Of the three, Canakkale, on the Dardanelles Strait, is the smallest at 30 MW. Two plant will go up on the Cesme peninsula: 50 MW at Kacadag, near Ismir, and the 40 MW Mazi-3 project at Zeytineli. Cannon, one of several European offshoots of the now defunct American developer, received implementation agreements from the energy ministry last month for all three sites. Bugg expects two more projects of about 35 MW each to be approved soon.
The implementation agreements replace the traditional concession agreements, which were required for the right to generate electricity for sale, but abolished last year (Windpower Monthly, September 2000). Now, new energy projects are in the realms of normal business law, and international financing is possible. "It's been a real nightmare for so long, but we brought in our bank and we basically wrote this [new law for the ministry]," Bugg says, explaining that they took implementation agreements from other energy sources such as hydro and changed them into something that would apply to wind power.

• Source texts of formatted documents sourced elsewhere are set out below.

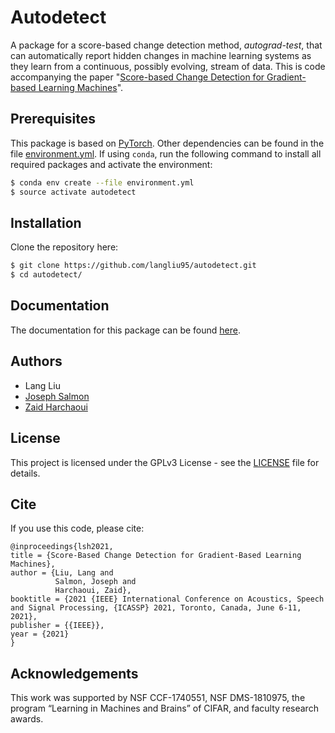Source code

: # Autodetect
A package for a score-based change detection method, *autograd-test*, that can automatically report hidden changes in machine learning systems as they learn from a continuous, possibly evolving, stream of data.
This is code accompanying the paper "[Score-based Change Detection for Gradient-based Learning Machines](https://stat.uw.edu/sites/default/files/2019-07/tr652.pdf)".

## Prerequisites
This package is based on [PyTorch](https://pytorch.org/). Other dependencies can be found in the file [environment.yml](environment.yml).
If using ``conda``, run the following command to install all required packages and activate the environment:
```bash
$ conda env create --file environment.yml
$ source activate autodetect
```

## Installation
Clone the repository here:
```bash
$ git clone https://github.com/langliu95/autodetect.git
$ cd autodetect/
```

## Documentation
The documentation for this package can be found [here](https://www.stat.washington.edu/~liu16/autodetect/).

## Authors
* Lang Liu
* [Joseph Salmon](http://josephsalmon.eu/)
* [Zaid Harchaoui](http://faculty.washington.edu/zaid/)

## License
This project is licensed under the GPLv3 License - see the [LICENSE](LICENSE) file for details.

## Cite
If you use this code, please cite:

```
@inproceedings{lsh2021,
title = {Score-Based Change Detection for Gradient-Based Learning Machines},
author = {Liu, Lang and
          Salmon, Joseph and
          Harchaoui, Zaid},
booktitle = {2021 {IEEE} International Conference on Acoustics, Speech and Signal Processing, {ICASSP} 2021, Toronto, Canada, June 6-11, 2021},
publisher = {{IEEE}},
year = {2021}
}
```

## Acknowledgements
This work was supported by NSF CCF-1740551, NSF DMS-1810975, the program “Learning in
Machines and Brains” of CIFAR, and faculty research awards.
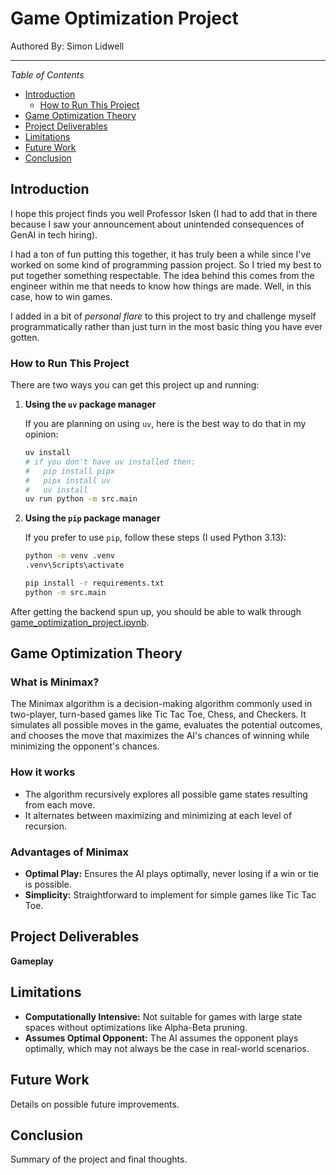 # Game Optimization Project

Authored By: Simon Lidwell

--------------

*Table of Contents*

* [Introduction](#introduction)
    * [How to Run This Project](#how-to-run-this-project)
* [Game Optimization Theory](#game-optimization-theory)
* [Project Deliverables](#project-deliverables)
* [Limitations](#limitations)
* [Future Work](#future-work)
* [Conclusion](#conclusion)

## Introduction

I hope this project finds you well Professor Isken (I had to add that in there because I saw your announcement about
unintended consequences of GenAI in tech hiring).

I had a ton of fun putting this together, it has truly been a while since I've worked on some kind of programming
passion project. So I tried my best to put together something respectable. The idea behind this comes from the engineer
within me that needs to know how things are made. Well, in this case, how to win games.

I added in a bit of *personal flare* to this project to try and challenge myself programmatically rather than just turn
in the most basic thing you have ever gotten.

### How to Run This Project

There are two ways you can get this project up and running:

1. **Using the `uv` package manager**

   If you are planning on using `uv`, here is the best way to do that in my opinion:

    ```bash
    uv install
    # if you don't have uv installed then:
    #   pip install pipx
    #   pipx install uv
    #   uv install
    uv run python -m src.main
    ```

2. **Using the `pip` package manager**

   If you prefer to use `pip`, follow these steps (I used Python 3.13):

    ```bash
    python -m venv .venv
    .venv\Scripts\activate

    pip install -r requirements.txt
    python -m src.main
    ```

After getting the backend spun up, you should be able to walk
through [game_optimization_project.ipynb](game_optimization_project.ipynb).

## Game Optimization Theory

### What is Minimax?
The Minimax algorithm is a decision-making algorithm commonly used in two-player, turn-based games like Tic Tac Toe,
Chess, and Checkers. It simulates all possible moves in the game, evaluates the potential outcomes, and chooses the move
that maximizes the AI's chances of winning while minimizing the opponent's chances.

### How it works
* The algorithm recursively explores all possible game states resulting from each move.
* It alternates between maximizing and minimizing at each level of recursion.

### Advantages of Minimax
* **Optimal Play:** Ensures the AI plays optimally, never losing if a win or tie is possible.
* **Simplicity:** Straightforward to implement for simple games like Tic Tac Toe.

## Project Deliverables

**Gameplay**

## Limitations

* **Computationally Intensive:** Not suitable for games with large state spaces without optimizations like Alpha-Beta
  pruning.
* **Assumes Optimal Opponent:** The AI assumes the opponent plays optimally, which may not always be the case in
  real-world scenarios.

## Future Work

Details on possible future improvements.

## Conclusion

Summary of the project and final thoughts.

The next step for the three Cannon projects is wrapping up financing and power purchase agreements. The company hopes to start building in January.
Several other developers also have wind projects waiting final approval and Bugg expects the Turkish market to boom due to its good wind regime. "I've spent a lot of time in Spain and Germany, but I don't think anywhere comes close to the wind in Turkey. Up at some of our sites the trees are all horizontal -- we've got winds averaging over eleven metres per second in some places."